Place a matching number of HDI on the designated HDI chuck.
Place the stamps and weights onto their appropriate chuck, as shown in [@fig:gantry].
Turn on the vacuum supply to all chucks.
Use the camera on the gantry head to acquire the position of the fiducial markings on the HDI and BBM. Perform a fit based on those measurements to acquire the exact center and orientation of the parts in gantry coordinates.
Prepare the Araldite 2011 epoxy and deposit enough into the glue reservoir to create an even layer level with the top of the reservoir.
Acquire the grabber tool from the tool rack, use it to lift a stamp, and dip it in glue. Place the stamp onto the BBM, using the weight of the stamp itself to apply the glue. Return the stamp to the stamp chuck.
Return the grabber tool and acquire the picker tool. Use it to lift the HDI and place it on the BBM, using the precision measurements from step 5 to ensure that there is no offset or rotation between the two parts.
Return the picker tool and get the grabber tool again. Use it to lift a weight and place it onto the BBM-HDI assembly.
Return the grabber tool to the tool rack. Repeat steps 7-9 for the remaining modules.

{#fig:chucks}

The Encapsulation is in many ways simpler than the gluing procedure, but entails the additional risk of damaging the fragile wirebonds. The encapsulation is performed by filling a syringe with a silicone elastomer called Sylgard. The needle on the syringe is mounted on the gantry head which brings it to just slightly above the wirebonds.

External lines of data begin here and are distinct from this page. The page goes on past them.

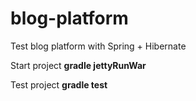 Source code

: # blog-platform
Test blog platform with Spring + Hibernate

Start project
**gradle jettyRunWar**

Test project
**gradle test**

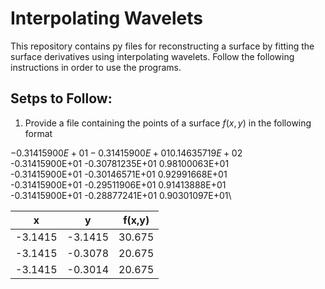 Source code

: # Interpolating Wavelets
This repository contains py files for reconstructing a surface by fitting the surface derivatives using interpolating wavelets. Follow the following instructions in order to use the programs.

## Setps to Follow:

1) Provide a file containing the points of a surface $f(x,y)$ in the following format

$-0.31415900E+01 -0.31415900E+01  0.14635719E+02$\
-0.31415900E+01 -0.30781235E+01  0.98100063E+01\
-0.31415900E+01 -0.30146571E+01  0.92991668E+01\
-0.31415900E+01 -0.29511906E+01  0.91413888E+01\
-0.31415900E+01 -0.28877241E+01  0.90301097E+01\
    
| x  | y | f(x,y) |
| ------------- | ------------- |------|
| -3.1415  | -3.1415  | 30.675 |
| -3.1415  | -0.3078  | 20.675 |
| -3.1415  | -0.3014  | 20.675 |

    

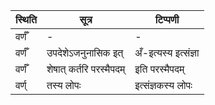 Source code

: | स्थिति | सूत्र | टिप्पणी |
| ----- | ------- | ------ |
| वर्णँ | - | - |
| वर्णँ | उपदेशेऽजनुनासिक इत् | अँ-इत्यस्य इत्संज्ञा |
| वर्णँ | शेषात् कर्तरि परस्मैपदम् | इति परस्मैपदम् |
| वर्ण् | तस्य लोपः | इत्संज्ञकस्य लोपः |
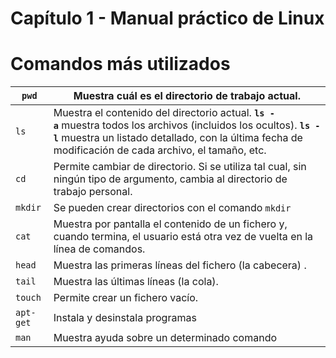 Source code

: # Capítulo 1 - Manual práctico de Linux

# Comandos más utilizados

| `pwd` | Muestra cuál es el directorio de trabajo actual. |
| --- | --- |
| `ls` | Muestra el contenido del directorio actual. **`ls -a`** muestra todos los archivos (incluidos los ocultos). **`ls -l`** muestra un listado detallado, con la última fecha de modificación de cada archivo, el tamaño, etc. |
| `cd` | Permite cambiar de directorio. Si se utiliza tal cual, sin ningún tipo de argumento, cambia al directorio de trabajo personal. |
| `mkdir` | Se pueden crear directorios con el comando `mkdir` |
| `cat` | Muestra por pantalla el contenido de un fichero y, cuando termina, el usuario está otra vez de vuelta en la línea de comandos. |
| `head` | Muestra las primeras líneas del fichero (la cabecera) . |
| `tail` | Muestra las últimas líneas (la cola). |
| `touch` | Permite crear un fichero vacío. |
| `apt-get` | Instala y desinstala programas |
| `man` | Muestra ayuda sobre un determinado comando | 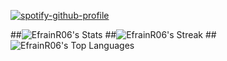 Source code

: [![spotify-github-profile](https://spotify-github-profile.kittinanx.com/api/view?uid=efrainretana100&cover_image=true&theme=compact&show_offline=false&background_color=121212&interchange=true)](https://spotify-github-profile.kittinanx.com/api/view?uid=efrainretana100&redirect=true)


##![EfrainR06's Stats](https://github-readme-stats.vercel.app/api?username=EfrainR06&theme=tokyonight&show_icons=true&hide_border=true&count_private=true)
##![EfrainR06's Streak](https://github-readme-streak-stats.herokuapp.com/?user=EfrainR06&theme=tokyonight&hide_border=true)
##![EfrainR06's Top Languages](https://github-readme-stats.vercel.app/api/top-langs/?username=EfrainR06&theme=tokyonight&show_icons=true&hide_border=true&layout=compact)
<!--
**Pachaconjettt/Pachaconjettt** is a ✨ _special_ ✨ repository because its `README.md` (this file) appears on your GitHub profile.

Here are some ideas to get you started:

- 🔭 I’m currently working on ...
- 🌱 I’m currently learning ...
- 👯 I’m looking to collaborate on ...
- 🤔 I’m looking for help with ...
- 💬 Ask me about ...
- 📫 How to reach me: ...
- 😄 Pronouns: ...
- ⚡ Fun fact: ...
-->
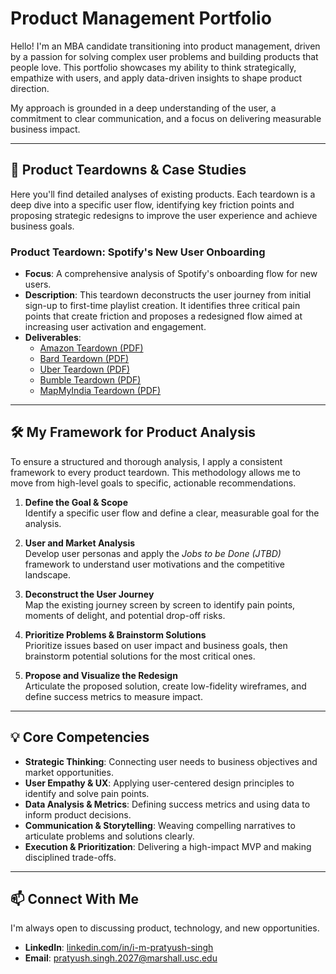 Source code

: # Product Management Portfolio

Hello! I'm an MBA candidate transitioning into product management, driven by a passion for solving complex user problems and building products that people love. This portfolio showcases my ability to think strategically, empathize with users, and apply data-driven insights to shape product direction.

My approach is grounded in a deep understanding of the user, a commitment to clear communication, and a focus on delivering measurable business impact.

---

## 🚀 Product Teardowns & Case Studies

Here you'll find detailed analyses of existing products. Each teardown is a deep dive into a specific user flow, identifying key friction points and proposing strategic redesigns to improve the user experience and achieve business goals.

### Product Teardown: Spotify's New User Onboarding
- **Focus**: A comprehensive analysis of Spotify's onboarding flow for new users.  
- **Description**: This teardown deconstructs the user journey from initial sign-up to first-time playlist creation. It identifies three critical pain points that create friction and proposes a redesigned flow aimed at increasing user activation and engagement.  
- **Deliverables**:  
  - [Amazon Teardown (PDF)](https://github.com/pratyush-usc-mba/The-Comprehensive-Product-Teardown-Redesign/blob/main/Nextleap-LIP-6-Amazon.pdf)  
  - [Bard Teardown (PDF)](https://github.com/pratyush-usc-mba/The-Comprehensive-Product-Teardown-Redesign/blob/main/Nextleap-LIP-5-Bard.pdf)  
  - [Uber Teardown (PDF)](https://github.com/pratyush-usc-mba/The-Comprehensive-Product-Teardown-Redesign/blob/main/Nextleap_LIP-1-Uber.pdf)  
  - [Bumble Teardown (PDF)](https://github.com/pratyush-usc-mba/The-Comprehensive-Product-Teardown-Redesign/blob/main/Nextleap_LIP-2-Bumble.pdf)  
  - [MapMyIndia Teardown (PDF)](https://github.com/pratyush-usc-mba/The-Comprehensive-Product-Teardown-Redesign/blob/main/Nextleap_LIP-3-MapMyIndia.pdf)  

---

## 🛠️ My Framework for Product Analysis

To ensure a structured and thorough analysis, I apply a consistent framework to every product teardown. This methodology allows me to move from high-level goals to specific, actionable recommendations.

1. **Define the Goal & Scope**  
   Identify a specific user flow and define a clear, measurable goal for the analysis.

2. **User and Market Analysis**  
   Develop user personas and apply the *Jobs to be Done (JTBD)* framework to understand user motivations and the competitive landscape.

3. **Deconstruct the User Journey**  
   Map the existing journey screen by screen to identify pain points, moments of delight, and potential drop-off risks.

4. **Prioritize Problems & Brainstorm Solutions**  
   Prioritize issues based on user impact and business goals, then brainstorm potential solutions for the most critical ones.

5. **Propose and Visualize the Redesign**  
   Articulate the proposed solution, create low-fidelity wireframes, and define success metrics to measure impact.

---

## 💡 Core Competencies

- **Strategic Thinking**: Connecting user needs to business objectives and market opportunities.  
- **User Empathy & UX**: Applying user-centered design principles to identify and solve pain points.  
- **Data Analysis & Metrics**: Defining success metrics and using data to inform product decisions.  
- **Communication & Storytelling**: Weaving compelling narratives to articulate problems and solutions clearly.  
- **Execution & Prioritization**: Delivering a high-impact MVP and making disciplined trade-offs.  

---

## 📫 Connect With Me

I'm always open to discussing product, technology, and new opportunities.  

- **LinkedIn**: [linkedin.com/in/i-m-pratyush-singh](https://www.linkedin.com/in/i-m-pratyush-singh)  
- **Email**: [pratyush.singh.2027@marshall.usc.edu](mailto:pratyush.singh.2027@marshall.usc.edu)  
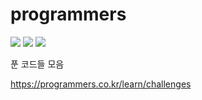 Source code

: # programmers

![](https://img.shields.io/badge/language-C++-red) ![](https://img.shields.io/badge/language-Javascript-yellow) ![](https://img.shields.io/badge/language-SQL-brightgreen) 

푼 코드들 모음

https://programmers.co.kr/learn/challenges

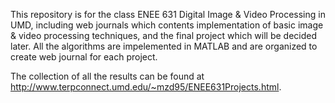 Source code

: This repository is for the class ENEE 631 Digital Image & Video Processing in UMD, including web journals which contents implementation of basic image & video processing techniques, and the final project which will be decided later. All the algorithms are impelemented in MATLAB and are organized to create web journal for each project.

The collection of all the results can be found at http://www.terpconnect.umd.edu/~mzd95/ENEE631Projects.html.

A precision fluid dispenser unit then applies pressurized air to the syringe, forcing the sylgard out of the needle tip. The gantry simultaneously moves slowly across a group of wirebonds to deposit the desired amount of Sylgard. When freshly mixed, the sylgard has middling viscosity similar to room temperature honey. However, as time pases the Sylgard begins to cure and its viscosity increases. To compensate for this, the speed as which the needle moves is decreased as time-since-mixing grows.

One challenge to encapsulation is the need for precise knowledge of the needle-tip offset. Specifically, one needs to know the vector offset between the point in focus directly underneath the gantry-head camera and the tip of the encapsulation needle, and this offset needs to be recalibrated each time a new needle is loaded due to slight bends and small manufacturing defects in the needles. To acquire the offset, a duel-camera setup was deployed. It consisted of two cameras placed at right angles with an inverted needle placed where their two focal planes intersect ([@fig:needle_calibration]). This is used by first bringing the gantry head camera to the setup, then centering and focusing on the tip of the inverted needle. The gantry coordinates at this position are recorded. Next, the encapsulation needle on the gantry head is brought to close proximity with the inverted needle. The two cameras on the setup are used to guide the operator to align the two needle tips so they are just touching. The difference between this position and the previous recorded position is the vector offset needed for needle-tip calibration.

{#fig:needle_calibration}

Automated Assembly of FPIX Modules

During module pre-production the first iteration of the LabVIEW gantry control application was written. As an R&D platform, the initial software served to develop the procedures and tooling for module assembly outlined in the previous section. However, as the project moved into production, serious flaws in the design of the software became apparent. Specifically, a memory leak in the encapsulation routine rendered the software unable to encapsulate batches of more than 1 module. This resulted in each module taking roughly an hour to encapsulate, straining the limited manpower available at UNL. The operation of the software also required quite a lot of training, further taxing the team. These issues motivated a complete rewrite of the software, following LabVIEW development best practices.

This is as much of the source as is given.